* _What this task involves_
Only the text of the records belongs in the answer, copied exactly, with every picture omitted.

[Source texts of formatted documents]

■ ■ ■ ■ ■

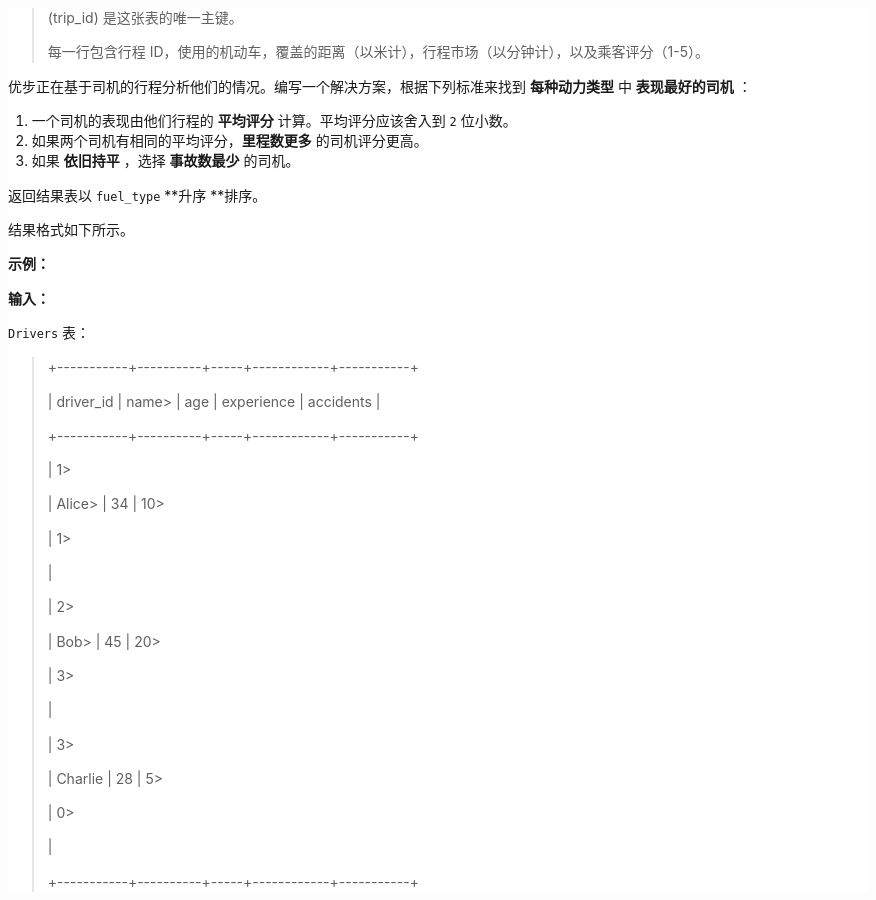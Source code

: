 > (trip_id) 是这张表的唯一主键。
> 
> 每一行包含行程 ID，使用的机动车，覆盖的距离（以米计），行程市场（以分钟计），以及乘客评分（1-5）。
> 
> 

优步正在基于司机的行程分析他们的情况。编写一个解决方案，根据下列标准来找到 **每种动力类型** 中 **表现最好的司机** ：

  1. 一个司机的表现由他们行程的 **平均评分**  计算。平均评分应该舍入到 `2` 位小数。
  2. 如果两个司机有相同的平均评分，**里程数更多**  的司机评分更高。
  3. 如果 **依旧持平** ，选择 **事故数最少**  的司机。

返回结果表以 `fuel_type` **升序  **排序。

结果格式如下所示。



**示例：**

**输入：**

`Drivers` 表：

> 
> 
> 
> 
> 
> +-----------+----------+-----+------------+-----------+
> 
> | driver_id | name> 
>  | age | experience | accidents |
> 
> +-----------+----------+-----+------------+-----------+
> 
> | 1> 
> > 
>  | Alice> 
> | 34  | 10> 
> > 
>  | 1> 
> > 
>  |
> 
> | 2> 
> > 
>  | Bob> 
>   | 45  | 20> 
> > 
>  | 3> 
> > 
>  |
> 
> | 3> 
> > 
>  | Charlie  | 28  | 5> 
> > 
>   | 0> 
> > 
>  |
> 
> +-----------+----------+-----+------------+-----------+
> 
>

■ ■ ■ ■ ■

* _Solution below_
Source code

: > (trip_id) 是这张表的唯一主键。
> 
> 每一行包含行程 ID，使用的机动车，覆盖的距离（以米计），行程市场（以分钟计），以及乘客评分（1-5）。
> 
> 

优步正在基于司机的行程分析他们的情况。编写一个解决方案，根据下列标准来找到 **每种动力类型** 中 **表现最好的司机** ：

  1. 一个司机的表现由他们行程的 **平均评分**  计算。平均评分应该舍入到 `2` 位小数。
  2. 如果两个司机有相同的平均评分，**里程数更多**  的司机评分更高。
  3. 如果 **依旧持平** ，选择 **事故数最少**  的司机。

返回结果表以 `fuel_type` **升序  **排序。

结果格式如下所示。



**示例：**

**输入：**

`Drivers` 表：

> 
> 
> 
> 
> 
> +-----------+----------+-----+------------+-----------+
> 
> | driver_id | name> 
>  | age | experience | accidents |
> 
> +-----------+----------+-----+------------+-----------+
> 
> | 1> 
> > 
>  | Alice> 
> | 34  | 10> 
> > 
>  | 1> 
> > 
>  |
> 
> | 2> 
> > 
>  | Bob> 
>   | 45  | 20> 
> > 
>  | 3> 
> > 
>  |
> 
> | 3> 
> > 
>  | Charlie  | 28  | 5> 
> > 
>   | 0> 
> > 
>  |
> 
> +-----------+----------+-----+------------+-----------+
> 
>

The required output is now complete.